▸ WORK TO BE COMPLETED
Give back, word for word, the lines in the listing below from the one holding "09/26 & Lab 4 & 11/21 & Lab 9 \\" down to the one holding "10/07 & Optimization", both ends included.
··· STUDY MATERIAL ···
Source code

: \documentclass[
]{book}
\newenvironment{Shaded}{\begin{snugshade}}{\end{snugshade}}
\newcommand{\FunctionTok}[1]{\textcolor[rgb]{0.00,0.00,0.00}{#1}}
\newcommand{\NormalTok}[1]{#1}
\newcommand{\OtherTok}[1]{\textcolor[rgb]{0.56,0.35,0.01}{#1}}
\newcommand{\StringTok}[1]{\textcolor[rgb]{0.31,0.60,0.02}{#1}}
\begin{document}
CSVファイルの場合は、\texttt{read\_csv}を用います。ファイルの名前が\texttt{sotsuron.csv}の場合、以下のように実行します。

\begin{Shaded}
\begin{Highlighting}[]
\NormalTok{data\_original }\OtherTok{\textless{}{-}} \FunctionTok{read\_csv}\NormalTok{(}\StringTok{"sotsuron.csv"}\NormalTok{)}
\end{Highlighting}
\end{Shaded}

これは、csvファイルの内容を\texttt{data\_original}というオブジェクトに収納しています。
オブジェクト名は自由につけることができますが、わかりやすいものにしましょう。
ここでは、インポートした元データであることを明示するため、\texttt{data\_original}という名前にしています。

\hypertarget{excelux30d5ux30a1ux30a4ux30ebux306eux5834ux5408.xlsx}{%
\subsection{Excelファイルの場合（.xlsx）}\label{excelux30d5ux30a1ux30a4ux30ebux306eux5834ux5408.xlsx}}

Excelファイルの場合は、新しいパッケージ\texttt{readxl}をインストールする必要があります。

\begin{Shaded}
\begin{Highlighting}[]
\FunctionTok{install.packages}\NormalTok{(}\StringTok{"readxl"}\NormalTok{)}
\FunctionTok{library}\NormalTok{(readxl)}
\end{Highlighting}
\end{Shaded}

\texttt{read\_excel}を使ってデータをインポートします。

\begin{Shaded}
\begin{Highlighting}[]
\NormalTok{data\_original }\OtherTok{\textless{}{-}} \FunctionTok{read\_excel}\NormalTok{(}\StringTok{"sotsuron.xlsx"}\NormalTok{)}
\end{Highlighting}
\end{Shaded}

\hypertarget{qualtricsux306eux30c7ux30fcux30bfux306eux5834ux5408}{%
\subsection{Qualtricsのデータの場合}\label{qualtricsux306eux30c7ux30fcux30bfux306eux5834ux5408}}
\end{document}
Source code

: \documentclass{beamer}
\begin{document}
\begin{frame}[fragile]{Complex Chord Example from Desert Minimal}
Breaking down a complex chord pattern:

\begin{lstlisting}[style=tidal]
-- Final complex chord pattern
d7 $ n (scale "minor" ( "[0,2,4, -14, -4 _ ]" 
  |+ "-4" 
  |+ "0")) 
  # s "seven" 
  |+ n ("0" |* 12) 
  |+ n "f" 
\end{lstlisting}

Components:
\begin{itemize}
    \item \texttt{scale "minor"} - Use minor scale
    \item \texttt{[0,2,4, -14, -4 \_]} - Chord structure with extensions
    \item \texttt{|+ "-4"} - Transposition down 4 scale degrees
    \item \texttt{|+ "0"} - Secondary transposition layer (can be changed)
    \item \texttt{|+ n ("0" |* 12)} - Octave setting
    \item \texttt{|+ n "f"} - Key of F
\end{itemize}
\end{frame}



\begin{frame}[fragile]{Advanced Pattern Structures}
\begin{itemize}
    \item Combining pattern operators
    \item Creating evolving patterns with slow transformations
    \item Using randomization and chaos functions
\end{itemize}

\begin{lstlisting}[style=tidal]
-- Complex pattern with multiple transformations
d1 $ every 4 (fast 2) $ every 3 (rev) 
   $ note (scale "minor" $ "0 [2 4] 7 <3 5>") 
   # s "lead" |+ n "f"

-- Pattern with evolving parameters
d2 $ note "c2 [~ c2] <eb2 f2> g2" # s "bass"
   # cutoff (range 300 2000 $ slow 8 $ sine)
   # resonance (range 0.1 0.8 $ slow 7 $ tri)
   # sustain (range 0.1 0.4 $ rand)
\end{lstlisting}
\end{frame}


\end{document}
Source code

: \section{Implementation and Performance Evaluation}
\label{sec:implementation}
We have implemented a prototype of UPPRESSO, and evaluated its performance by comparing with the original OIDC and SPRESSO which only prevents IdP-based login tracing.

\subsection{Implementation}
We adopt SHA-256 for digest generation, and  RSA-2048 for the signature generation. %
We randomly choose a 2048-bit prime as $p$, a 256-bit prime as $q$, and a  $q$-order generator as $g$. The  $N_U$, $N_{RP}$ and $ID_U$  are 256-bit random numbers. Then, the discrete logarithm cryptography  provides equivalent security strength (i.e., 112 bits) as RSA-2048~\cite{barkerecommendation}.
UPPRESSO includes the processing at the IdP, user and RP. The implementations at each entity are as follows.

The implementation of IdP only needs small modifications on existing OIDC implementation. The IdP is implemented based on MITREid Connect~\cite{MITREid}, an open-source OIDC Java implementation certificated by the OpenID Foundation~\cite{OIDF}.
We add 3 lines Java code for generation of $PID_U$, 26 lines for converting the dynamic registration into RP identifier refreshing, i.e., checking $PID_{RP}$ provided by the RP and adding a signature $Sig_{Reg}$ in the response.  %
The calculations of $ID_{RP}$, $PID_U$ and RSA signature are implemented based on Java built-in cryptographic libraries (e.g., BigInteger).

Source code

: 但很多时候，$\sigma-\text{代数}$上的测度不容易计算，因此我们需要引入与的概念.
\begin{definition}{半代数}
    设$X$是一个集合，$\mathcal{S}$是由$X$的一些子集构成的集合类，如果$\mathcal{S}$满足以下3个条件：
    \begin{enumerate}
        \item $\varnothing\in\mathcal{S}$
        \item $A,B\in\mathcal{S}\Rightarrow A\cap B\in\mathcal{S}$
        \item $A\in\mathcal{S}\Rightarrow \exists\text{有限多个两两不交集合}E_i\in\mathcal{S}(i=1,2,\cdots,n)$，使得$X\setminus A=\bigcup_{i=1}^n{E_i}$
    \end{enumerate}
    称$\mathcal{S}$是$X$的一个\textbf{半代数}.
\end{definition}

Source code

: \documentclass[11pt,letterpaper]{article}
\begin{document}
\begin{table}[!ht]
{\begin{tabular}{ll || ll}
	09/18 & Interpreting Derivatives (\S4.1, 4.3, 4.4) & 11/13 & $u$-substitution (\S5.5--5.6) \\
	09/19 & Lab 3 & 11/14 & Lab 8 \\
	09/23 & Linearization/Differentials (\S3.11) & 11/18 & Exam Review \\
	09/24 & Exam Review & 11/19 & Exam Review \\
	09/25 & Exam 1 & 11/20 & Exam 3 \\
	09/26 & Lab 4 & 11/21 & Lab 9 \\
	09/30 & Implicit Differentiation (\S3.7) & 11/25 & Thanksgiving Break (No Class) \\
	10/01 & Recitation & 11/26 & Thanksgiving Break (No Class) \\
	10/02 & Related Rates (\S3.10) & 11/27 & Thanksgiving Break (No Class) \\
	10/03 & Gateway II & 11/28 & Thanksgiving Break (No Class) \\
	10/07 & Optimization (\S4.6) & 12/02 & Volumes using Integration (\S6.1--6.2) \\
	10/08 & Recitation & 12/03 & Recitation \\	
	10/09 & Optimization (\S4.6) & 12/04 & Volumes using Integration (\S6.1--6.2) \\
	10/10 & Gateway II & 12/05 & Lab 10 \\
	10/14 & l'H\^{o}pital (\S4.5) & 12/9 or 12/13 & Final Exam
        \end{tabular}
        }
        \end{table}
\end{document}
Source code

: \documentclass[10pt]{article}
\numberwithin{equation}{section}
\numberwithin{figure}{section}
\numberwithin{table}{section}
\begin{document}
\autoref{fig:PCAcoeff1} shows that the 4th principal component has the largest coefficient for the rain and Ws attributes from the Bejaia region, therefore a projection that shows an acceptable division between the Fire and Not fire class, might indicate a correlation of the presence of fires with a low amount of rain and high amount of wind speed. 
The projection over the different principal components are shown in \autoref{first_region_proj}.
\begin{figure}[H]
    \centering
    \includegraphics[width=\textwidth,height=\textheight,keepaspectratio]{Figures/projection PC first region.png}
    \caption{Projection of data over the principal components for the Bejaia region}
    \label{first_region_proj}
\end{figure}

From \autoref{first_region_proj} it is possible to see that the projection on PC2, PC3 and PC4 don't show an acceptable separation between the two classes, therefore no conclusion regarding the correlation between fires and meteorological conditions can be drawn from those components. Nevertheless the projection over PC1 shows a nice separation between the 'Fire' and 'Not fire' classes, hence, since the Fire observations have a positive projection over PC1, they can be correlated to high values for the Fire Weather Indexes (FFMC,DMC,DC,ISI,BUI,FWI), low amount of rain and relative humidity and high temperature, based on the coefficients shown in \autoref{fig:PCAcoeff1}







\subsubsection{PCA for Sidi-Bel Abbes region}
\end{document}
···
▸ RESPONSE BELOW
	09/26 & Lab 4 & 11/21 & Lab 9 \\
	09/30 & Implicit Differentiation (\S3.7) & 11/25 & Thanksgiving Break (No Class) \\
	10/01 & Recitation & 11/26 & Thanksgiving Break (No Class) \\
	10/02 & Related Rates (\S3.10) & 11/27 & Thanksgiving Break (No Class) \\
	10/03 & Gateway II & 11/28 & Thanksgiving Break (No Class) \\
	10/07 & Optimization (\S4.6) & 12/02 & Volumes using Integration (\S6.1--6.2) \\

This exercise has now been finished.